The mashup as a musical genre is similarly in vogue right now, maybe more so. If the classic remix is a song dressed up in a new clothes then the musical mashup is a conjoined twin strutting around in a single, seamless overcoat. Mashes from artists like 2 Many DJ’s, DJ Z-Trip, DJ BC, The Kleptones, and Mike Relm demonstrate that when two or more songs are woven together the result is usually more than a bunch of shared downbeats. For example, where DJ’s have traditionally relied on beat matching to pair songs, often mashups choose source material based on thematic similarity. The songs in the mash are like conversants in a dialogue, talking about the same thing. Soulwax does this superbly. Of course, the beats have to match too, but that’s a lot harder to do when you also have to match what they are about.

Both forms of mashing are of course technology-driven. Web app mashups owe their existence to open API’s and standards while musical mashes have proliferated because of the ease of use and ubiquity of digital editing software (and standard audio file formats).
Recently I was listening to an 80’s format streaming radio station and a Beatles medley came on. This isn’t the 80’s, I thought, until I realized that this was one of the early 80’s products of Stars on 45, the pop act that recreated popular music set to a unifying beat. I loved this when I was younger. Stars on 45 created medleys of the BeeGees, famous TV tunes, Motown, and other generic categories. By today’s mashup standards it seems amazingly simple, but what I didn’t know is that Stars on 45 hired sound-alike studio musicians to carefully recreate the original songs — no sample restrictions there, though in truth they were ripping off much more of the originals than today’s quick-sample artists do, but I digress.

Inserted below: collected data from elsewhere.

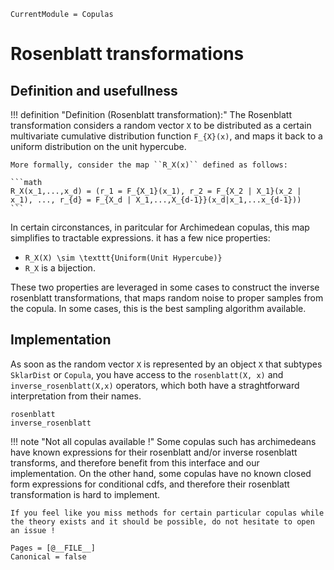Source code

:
 ```@meta
CurrentModule = Copulas
```

# Rosenblatt transformations

## Definition and usefullness


!!! definition "Definition (Rosenblatt transformation):"
    The Rosenblatt transformation considers a random vector ``X`` to be distributed as a certain multivariate cumulative distribution function ``F_{X}(x)``, and maps it back to a uniform distribution on the unit hypercube. 

    More formally, consider the map ``R_X(x)`` defined as follows: 

    ```math
    R_X(x_1,...,x_d) = (r_1 = F_{X_1}(x_1), r_2 = F_{X_2 | X_1}(x_2 | x_1), ..., r_{d} = F_{X_d | X_1,...,X_{d-1}}(x_d|x_1,...x_{d-1}))
    ```


In certain circonstances, in paritcular for Archimedean copulas, this map simplifies to tractable expressions. it has a few nice properties: 

* ``R_X(X) \sim \texttt{Uniform(Unit Hypercube)}``
* ``R_X`` is a bijection. 

These two properties are leveraged in some cases to construct the inverse rosenblatt transformations, that maps random noise to proper samples from the copula. In some cases, this is the best sampling algorithm available. 

## Implementation

As soon as the random vector ``X`` is represented by an object `X` that subtypes `SklarDist` or `Copula`, you have access to the `rosenblatt(X, x)` and `inverse_rosenblatt(X,x)` operators, which both have a straghtforward interpretation from their names. 

```@docs
rosenblatt
inverse_rosenblatt
```

!!! note "Not all copulas available !"
    Some copulas such has archimedeans have known expressions for their rosenblatt and/or inverse rosenblatt transforms, and therefore benefit from this interface and our implementation. On the other hand, some copulas have no known closed form expressions for conditional cdfs, and therefore their rosenblatt transformation is hard to implement.
    
    If you feel like you miss methods for certain particular copulas while the theory exists and it should be possible, do not hesitate to open an issue !


```@bibliography
Pages = [@__FILE__]
Canonical = false
```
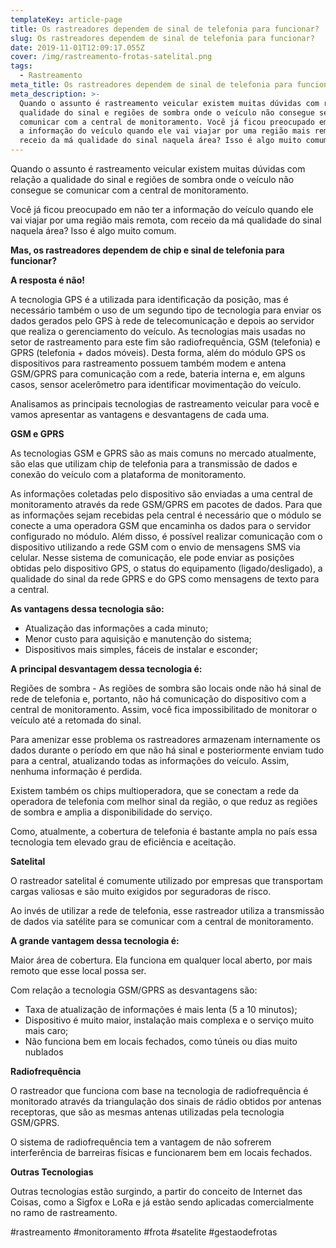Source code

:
 ```yaml
---
templateKey: article-page
title: Os rastreadores dependem de sinal de telefonia para funcionar?
slug: Os rastreadores dependem de sinal de telefonia para funcionar?
date: 2019-11-01T12:09:17.055Z
cover: /img/rastreamento-frotas-satelital.png
tags:
  - Rastreamento
meta_title: Os rastreadores dependem de sinal de telefonia para funcionar?
meta_description: >-
  Quando o assunto é rastreamento veicular existem muitas dúvidas com relação a
  qualidade do sinal e regiões de sombra onde o veículo não consegue se
  comunicar com a central de monitoramento. Você já ficou preocupado em não ter
  a informação do veículo quando ele vai viajar por uma região mais remota, com
  receio da má qualidade do sinal naquela área? Isso é algo muito comum.
---
```

Quando o assunto é rastreamento veicular existem muitas dúvidas com relação a qualidade do sinal e regiões de sombra onde o veículo não consegue se comunicar com a central de monitoramento. 

Você já ficou preocupado em não ter a informação do veículo quando ele vai viajar por uma região mais remota, com receio da má qualidade do sinal naquela área? Isso é algo muito comum.

**Mas, os rastreadores dependem de chip e sinal de telefonia para funcionar?**  

**A resposta é não!** 

A tecnologia GPS é a utilizada para identificação da posição, mas é necessário também o uso de um segundo tipo de tecnologia para enviar os dados gerados pelo GPS à rede de telecomunicação e depois ao servidor que realiza o gerenciamento do veículo. As tecnologias mais usadas no setor de rastreamento para este fim são radiofrequência, GSM (telefonia) e GPRS (telefonia + dados móveis). Desta forma, além do módulo GPS os dispositivos para rastreamento possuem também modem e antena GSM/GPRS para comunicação com a rede, bateria interna e, em alguns casos, sensor acelerômetro para identificar movimentação do veículo.

Analisamos as principais tecnologias de rastreamento veicular para você e vamos apresentar as vantagens e desvantagens de cada uma.  

**GSM e GPRS** 

As tecnologias GSM e GPRS são as mais comuns no mercado atualmente, são elas que utilizam chip de telefonia para a transmissão de dados e conexão do veículo com a plataforma de monitoramento.

As informações coletadas pelo dispositivo são enviadas a uma central de monitoramento através da rede GSM/GPRS em pacotes de dados. Para que as informações sejam recebidas pela central é necessário que o módulo se conecte a uma operadora GSM que encaminha os dados para o servidor configurado no módulo.  Além disso, é possível realizar comunicação com o dispositivo utilizando a rede GSM com o envio de mensagens SMS via celular. Nesse sistema de comunicação, ele pode enviar as posições obtidas pelo dispositivo GPS, o status do equipamento (ligado/desligado), a qualidade do sinal da rede GPRS e do GPS como mensagens de texto para a central.

**As vantagens dessa tecnologia são:** 

* Atualização das informações a cada minuto;
* Menor custo para aquisição e manutenção do sistema;
* Dispositivos mais simples, fáceis de instalar e esconder;

**A principal desvantagem dessa tecnologia é:**

Regiões de sombra - As regiões de sombra são locais onde não há sinal de rede de telefonia e, portanto, não há comunicação do dispositivo com a central de monitoramento. Assim, você fica impossibilitado de monitorar o veículo até a retomada do sinal. 

Para amenizar esse problema os rastreadores armazenam internamente os dados durante o período em que não há sinal e posteriormente enviam tudo para a central, atualizando todas as informações do veículo. Assim, nenhuma informação é perdida.

Existem também os chips multioperadora, que se conectam a rede da operadora de telefonia com melhor sinal da região, o que reduz as regiões de sombra e amplia a disponibilidade do serviço. 

Como, atualmente, a cobertura de telefonia é bastante ampla no país essa tecnologia tem elevado grau de eficiência e aceitação.

**Satelital**

O rastreador satelital é comumente utilizado por empresas que transportam cargas valiosas e são muito exigidos por seguradoras de risco. 

Ao invés de utilizar a rede de telefonia, esse rastreador utiliza a transmissão de dados via satélite para se comunicar com a central de monitoramento.

**A grande vantagem dessa tecnologia é:**

Maior área de cobertura. Ela funciona em qualquer local aberto, por mais remoto que esse local possa ser. 

Com relação a tecnologia GSM/GPRS as desvantagens são:

* Taxa de atualização de informações é mais lenta (5 a 10 minutos);
* Dispositivo é muito maior, instalação mais complexa e o serviço muito mais caro; 
* Não funciona bem em locais fechados, como túneis ou dias muito nublados

**Radiofrequência**

O rastreador que funciona com base na tecnologia de radiofrequência é monitorado através da triangulação dos sinais de rádio obtidos por antenas receptoras, que são as mesmas antenas utilizadas pela tecnologia GSM/GPRS. 

O sistema de radiofrequência tem a vantagem de não sofrerem interferência de barreiras físicas e funcionarem bem em locais fechados. 

**Outras Tecnologias**

Outras tecnologias estão surgindo, a partir do conceito de Internet das Coisas, como a Sigfox e LoRa e já estão sendo aplicadas comercialmente no ramo de rastreamento. 

\#rastreamento #monitoramento #frota #satelite #gestaodefrotas
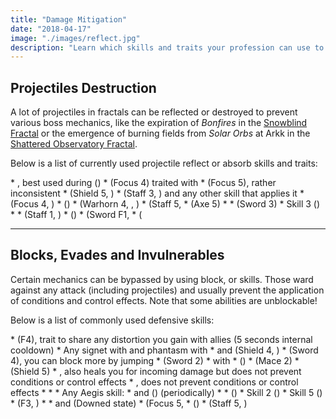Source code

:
 ```yaml
---
title: "Damage Mitigation"
date: "2018-04-17"
image: "./images/reflect.jpg"
description: "Learn which skills and traits your profession can use to avoid damaging mechanics."
---
```


## Projectiles Destruction

A lot of projectiles in fractals can be reflected or destroyed to prevent various boss mechanics, like the expiration of _Bonfires_ in the [Snowblind Fractal](https://discretize.eu/fractals/snowblind) or the emergence of burning fields from _Solar Orbs_ at Arkk in the [Shattered Observatory Fractal](https://discretize.eu/fractals/shattered-observatory).

Below is a list of currently used projectile reflect or absorb skills and traits:

<CardGroup itemsPerRow="3">

<Card color="mesmer">
<CardHeader>
<Specialization name="mesmer"/>
</CardHeader>
<CardContent>
* <Skill id="10302"/>, best used during <Skill id="29830"/> (<Icon name="chronomancer"/>)
* <Skill id="10186"/> (Focus 4) traited with <Trait id="751"/>
* <Skill id="10282"/> (Focus 5), rather inconsistent
* <Skill id="30643"/> (Shield 5, <Icon name="chronomancer"/>)
</CardContent>
</Card>

<Card color="elementalist">
<CardHeader>
<Specialization name="elementalist"/>
</CardHeader>
<CardContent>
* <Skill id="5685"/> (Staff 3, <Skill id="5495" text="false"/>) and any other skill that applies it
* <Skill id="5530"/> (Focus 4, <Skill id="5494" text="false"/>)
* <Skill id="30432"/> (<Icon name="tempest"/>)
* <Skill id="29453"/> (Warhorn 4, <Skill id="5495" text="false"/>, <Icon name="tempest"/>)
</CardContent>
</Card>

<Card color="ranger">
<CardHeader>
<Specialization name="ranger"/>
</CardHeader>
<CardContent>
* <Skill id="31496"/> (Staff 5, <Icon name="druid"/>
* <Skill id="12639"/> (Axe 5)
</CardContent>
</Card>

<Card color="guardian">
<CardHeader>
<Specialization name="guardian"/>
</CardHeader>
<CardContent>
* <Skill id="9251"/>
* <Skill id="9107"/> (Sword 3)
* <Skill id="42259"/> Skill 3 (<Icon name="firebrand"/>)
</CardContent>
</Card>

<Card color="thief">
<CardHeader>
<Specialization name="thief"/>
</CardHeader>
<CardContent>
* <Skill id="14184"/>
* <Skill id="30434"/> (Staff 1, <Icon name="daredevil"/>)
</CardContent>
</Card>

<Card color="warrior">
<CardHeader>
<Specialization name="warrior"/>
</CardHeader>
<CardContent>
* <Skill id="30074"/> (<Icon name="berserker"/>)
* <Skill id="30682"/> (Sword F1, <Icon name="berserker"/>
* <Skill id="45333"/> (<Icon name="spellbreaker"/>
</CardContent>
</Card>

</CardGroup>

---

## Blocks, Evades and Invulnerables

Certain mechanics can be bypassed by using block, <Effect name="invulnerability"/> or <Boon name="aegis"/> skills. Those ward against any attack (including projectiles) and usually prevent the application of conditions and control effects. Note that some abilities are unblockable!

Below is a list of commonly used defensive skills:

<CardGroup itemsPerRow="3">

<Card color="mesmer">
<CardHeader>
<Specialization name="mesmer"/>
</CardHeader>
<CardContent>
* <Skill id="10192"/> (F4), trait <Trait id="1852"/> to share any distortion you gain with allies (5 seconds internal cooldown)
* Any signet with <Trait id="713"/> and phantasm with <Trait id="1866"/>
* <Skill id="30769"/> and <Skill id="29649"/> (Shield 4, <Icon name="chronomancer"/>)
* <Skill id="10280"/> (Sword 4), you can block more by jumping
* <Skill id="10334"/> (Sword 2)
* <Skill id="29526"/> with <Boon name="aegis"/>
</CardContent>
</Card>

<Card color="warrior">
<CardHeader>
<Specialization name="warrior"/>
</CardHeader>
<CardContent>
* <Skill id="30074"/> (<Icon name="berserker"/>)
* <Skill id="14507"/> (Mace 2)
* <Skill id="14362"/> (Shield 5)
* <Skill id="21815"/>, also heals you for incoming damage but does not prevent conditions or control effects
* <Skill id="14392"/>, does not prevent conditions or control effects
</CardContent>
</Card>

<Card color="guardian">
<CardHeader>
<Specialization name="guardian"/>
</CardHeader>
<CardContent>
* <Skill id="9102"/>
* <Skill id="9154"/>
* Any Aegis skill:
    * <Skill id="9118"/> and <Skill id="42259"/> (<Icon name="firebrand"/>) (periodically)
    * <Skill id="9084"/>
    * <Skill id="41475"/> (<Icon name="firebrand"/>)
    * <Skill id="42259"/> Skill 2 (<Icon name="firebrand"/>)
    * <Skill id="42259"/> Skill 5 (<Icon name="firebrand"/>)
* <Skill id="30029"/> (F3, <Icon name="dragonhunter"/>)
</CardContent>
</Card>

<Card color="elementalist">
<CardHeader>
<Specialization name="elementalist"/>
</CardHeader>
<CardContent>
* <Skill id="5641"/>
* <Skill id="5554"/> and <Skill id="5564"/> (Downed state)
* <Skill id="5521"/> (Focus 5, <Skill id="5495" text="false"/>
</CardContent>
</Card>

<Card color="thief">
<CardHeader>
<Specialization name="thief"/>
</CardHeader>
<CardContent>
* <Skill id="30661"/> (<Icon name="daredevil"/>)
* <Skill id="30597"/> (Staff 5, <Icon name="daredevil"/>)
</CardContent>
</Card>

</CardGroup>
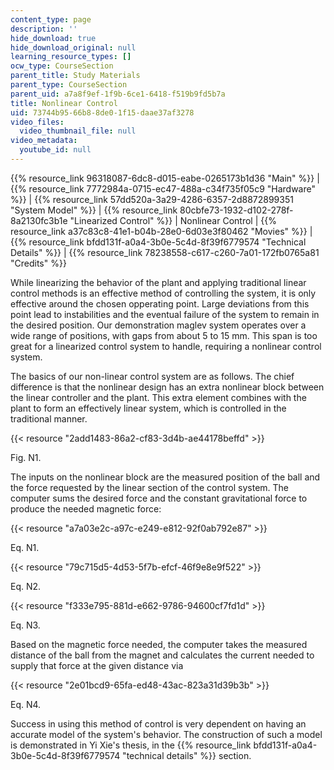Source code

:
 ```yaml
---
content_type: page
description: ''
hide_download: true
hide_download_original: null
learning_resource_types: []
ocw_type: CourseSection
parent_title: Study Materials
parent_type: CourseSection
parent_uid: a7a8f9ef-1f9b-6ce1-6418-f519b9fd5b7a
title: Nonlinear Control
uid: 73744b95-66b8-8de0-1f15-daae37af3278
video_files:
  video_thumbnail_file: null
video_metadata:
  youtube_id: null
---
```


{{% resource_link 96318087-6dc8-d015-eabe-0265173b1d36 "Main" %}} | {{% resource_link 7772984a-0715-ec47-488a-c34f735f05c9 "Hardware" %}} | {{% resource_link 57dd520a-3a29-4286-6357-2d8872899351 "System Model" %}} | {{% resource_link 80cbfe73-1932-d102-278f-8a2130fc3b1e "Linearized Control" %}} | Nonlinear Control | {{% resource_link a37c83c8-41e1-b04b-28e0-6d03e3f80462 "Movies" %}} | {{% resource_link bfdd131f-a0a4-3b0e-5c4d-8f39f6779574 "Technical Details" %}} | {{% resource_link 78238558-c617-c260-7a01-172fb0765a81 "Credits" %}}

While linearizing the behavior of the plant and applying traditional linear control methods is an effective method of controlling the system, it is only effective around the chosen opperating point. Large deviations from this point lead to instabilities and the eventual failure of the system to remain in the desired position. Our demonstration maglev system operates over a wide range of positions, with gaps from about 5 to 15 mm. This span is too great for a linearized control system to handle, requiring a nonlinear control system.

The basics of our non-linear control system are as follows. The chief difference is that the nonlinear design has an extra nonlinear block between the linear controller and the plant. This extra element combines with the plant to form an effectively linear system, which is controlled in the traditional manner.

{{< resource "2add1483-86a2-cf83-3d4b-ae44178beffd" >}}

Fig. N1.

The inputs on the nonlinear block are the measured position of the ball and the force requested by the linear section of the control system. The computer sums the desired force and the constant gravitational force to produce the needed magnetic force:

{{< resource "a7a03e2c-a97c-e249-e812-92f0ab792e87" >}}

Eq. N1.

{{< resource "79c715d5-4d53-5f7b-efcf-46f9e8e9f522" >}}

Eq. N2.

{{< resource "f333e795-881d-e662-9786-94600cf7fd1d" >}}

Eq. N3.

Based on the magnetic force needed, the computer takes the measured distance of the ball from the magnet and calculates the current needed to supply that force at the given distance via

{{< resource "2e01bcd9-65fa-ed48-43ac-823a31d39b3b" >}}

Eq. N4.

Success in using this method of control is very dependent on having an accurate model of the system's behavior. The construction of such a model is demonstrated in Yi Xie's thesis, in the {{% resource_link bfdd131f-a0a4-3b0e-5c4d-8f39f6779574 "technical details" %}} section.
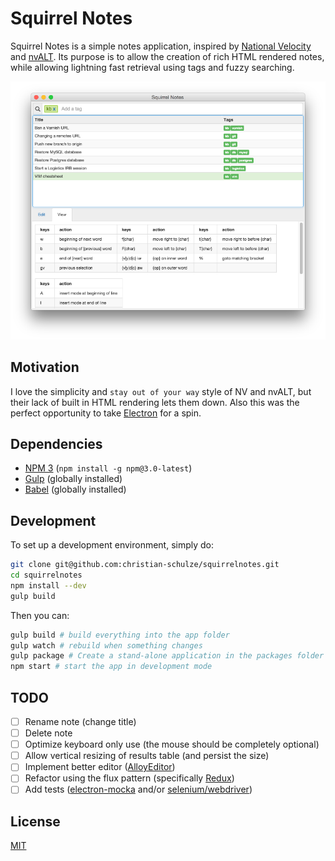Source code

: # Squirrel Notes
Squirrel Notes is a simple notes application, inspired by [National Velocity](http://notational.net) and [nvALT](http://brettterpstra.com/projects/nvalt/). Its purpose is to allow the creation of rich HTML rendered notes, while allowing lightning fast retrieval using tags and fuzzy searching.

![application image](app.png)

## Motivation
I love the simplicity and `stay out of your way` style of NV and nvALT, but their lack of built in HTML rendering lets them down. Also this was the perfect opportunity to take [Electron](https://github.com/atom/electron) for a spin.

## Dependencies
- [NPM 3](http://blog.npmjs.org/post/122450408965/npm-weekly-20-npm-3-is-here-ish) (`npm install -g npm@3.0-latest`)
- [Gulp](https://www.npmjs.com/package/gulp) (globally installed)
- [Babel](https://www.npmjs.com/package/babel) (globally installed)

## Development
To set up a development environment, simply do:
```sh
git clone git@github.com:christian-schulze/squirrelnotes.git
cd squirrelnotes
npm install --dev
gulp build
```
Then you can:
```sh
gulp build # build everything into the app folder
gulp watch # rebuild when something changes
gulp package # Create a stand-alone application in the packages folder
npm start # start the app in development mode
```


## TODO
- [ ] Rename note (change title)
- [ ] Delete note
- [ ] Optimize keyboard only use (the mouse should be completely optional)
- [ ] Allow vertical resizing of results table (and persist the size)
- [ ] Implement better editor ([AlloyEditor](http://alloyeditor.com))
- [ ] Refactor using the flux pattern (specifically [Redux](https://github.com/rackt/redux))
- [ ] Add tests ([electron-mocka](https://github.com/jprichardson/electron-mocha) and/or [selenium/webdriver](http://electron.atom.io/docs/v0.31.0/tutorial/using-selenium-and-webdriver/))

## License
[MIT](./LICENSE)
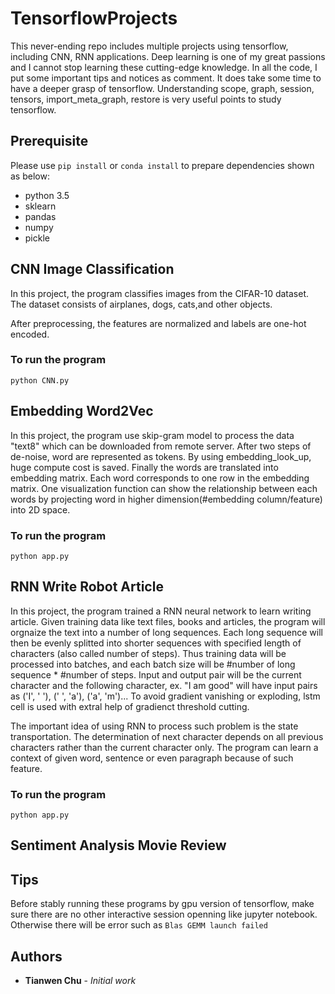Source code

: # TensorflowProjects
This never-ending repo includes multiple projects using tensorflow, including CNN, RNN applications. Deep learning is one of my great passions and I cannot stop learning these cutting-edge knowledge. In all the code, I put some important tips and notices as comment. It does take some time to have a deeper grasp of tensorflow. Understanding scope, graph, session, tensors, import_meta_graph, restore is very useful points to study tensorflow. 

## Prerequisite
Please use `pip install` or `conda install` to prepare dependencies shown as below:
- python 3.5
- sklearn
- pandas
- numpy
- pickle

## CNN Image Classification
In this project, the program classifies images from the CIFAR-10 dataset. The dataset consists of airplanes, dogs, cats,and other objects.

After preprocessing, the features are normalized and labels are one-hot encoded. 

### To run the program
```
python CNN.py
```

## Embedding Word2Vec
In this project, the program use skip-gram model to process the data "text8" which can be downloaded from remote server. After two steps of de-noise, word are represented as tokens. By using embedding_look_up, huge compute cost is saved. Finally the words are translated into embedding matrix. Each word corresponds to one row in the embedding matrix. One visualization function can show the relationship between each words by projecting word in higher dimension(#embedding column/feature) into 2D space.

### To run the program
```
python app.py
```

## RNN Write Robot Article 
In this project, the program trained a RNN neural network to learn writing article. Given training data like text files, books and articles, the program will orgnaize the text into a number of long sequences. Each long sequence will then be evenly splitted into shorter sequences with specified length of characters (also called number of steps). Thus training data will be processed into batches, and each batch size will be #number of long sequence * #number of steps. Input and output pair will be the current character and the following character, ex. "I am good" will have input pairs as ('I', ' '), (' ', 'a'), ('a', 'm')... To avoid gradient vanishing or exploding, lstm cell is used with extral help of gradienct threshold cutting. 

The important idea of using RNN to process such problem is the state transportation. The determination of next character depends on all previous characters rather than the current character only. The program can learn a context of given word, sentence or even paragraph because of such feature. 

### To run the program
```
python app.py
```
## Sentiment Analysis Movie Review

## Tips
Before stably running these programs by gpu version of tensorflow, make sure there are no other interactive session openning like jupyter notebook. Otherwise there will be error such as ```Blas GEMM launch failed ```
## Authors

* **Tianwen Chu** - *Initial work*
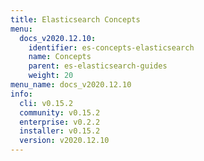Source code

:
 ```yaml
---
title: Elasticsearch Concepts
menu:
  docs_v2020.12.10:
    identifier: es-concepts-elasticsearch
    name: Concepts
    parent: es-elasticsearch-guides
    weight: 20
menu_name: docs_v2020.12.10
info:
  cli: v0.15.2
  community: v0.15.2
  enterprise: v0.2.2
  installer: v0.15.2
  version: v2020.12.10
---
```


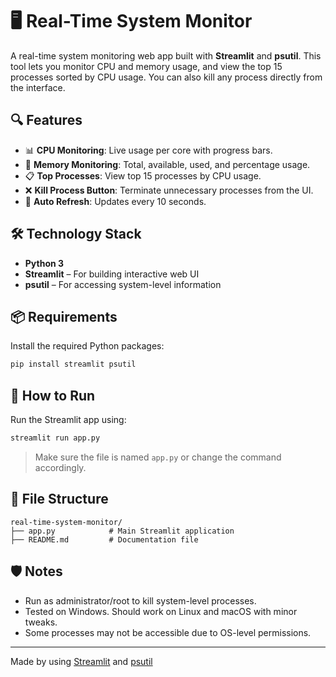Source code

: # 🖥️ Real-Time System Monitor

A real-time system monitoring web app built with **Streamlit** and **psutil**. This tool lets you monitor CPU and memory usage, and view the top 15 processes sorted by CPU usage. You can also kill any process directly from the interface.

## 🔍 Features

- 📊 **CPU Monitoring**: Live usage per core with progress bars.
- 🧠 **Memory Monitoring**: Total, available, used, and percentage usage.
- 📋 **Top Processes**: View top 15 processes by CPU usage.
- ❌ **Kill Process Button**: Terminate unnecessary processes from the UI.
- 🔄 **Auto Refresh**: Updates every 10 seconds.

## 🛠️ Technology Stack

- **Python 3**
- **Streamlit** – For building interactive web UI
- **psutil** – For accessing system-level information

## 📦 Requirements

Install the required Python packages:

```bash
pip install streamlit psutil
```

## 🚀 How to Run

Run the Streamlit app using:

```bash
streamlit run app.py
```

> Make sure the file is named `app.py` or change the command accordingly.

## 📁 File Structure

```
real-time-system-monitor/
├── app.py            # Main Streamlit application
├── README.md         # Documentation file
```

## 🛡️ Notes

- Run as administrator/root to kill system-level processes.
- Tested on Windows. Should work on Linux and macOS with minor tweaks.
- Some processes may not be accessible due to OS-level permissions.

---

Made by using [Streamlit](https://streamlit.io/) and [psutil](https://pypi.org/project/psutil/)
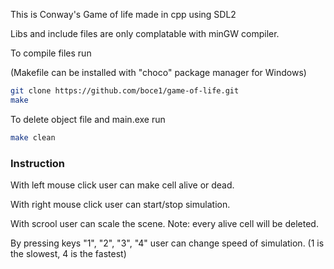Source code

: This is Conway's Game of life made in cpp using SDL2

Libs and include files are only complatable with minGW compiler.

To compile files run

(Makefile can be installed with "choco" package manager for Windows) 
```bash
git clone https://github.com/boce1/game-of-life.git
make
```

To delete object file and main.exe run
```bash
make clean
```

### Instruction
With left mouse click user can make cell alive or dead.

With right mouse click user can start/stop simulation.

With scrool user can scale the scene. Note: every alive cell will be deleted.

By pressing keys "1", "2", "3", "4" user can change speed of simulation. (1 is the slowest, 4 is the fastest)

Instead of integrating the actual recordings to create something new, Stars on 45 recreated the originals with total faithfulness, a move which gave them the flexibility that today’s technology does. In a way it reminds me of early legacy technology integration projects with all manner of cryptic conversion and middleware transmogrification of data just to get a few apps to talk to each other. The end-user might not know the path the data took to get to him, but to someone who could peer under the hood the process was needlessly byzantine.

And this is where my powers of analogy exhaust themselves.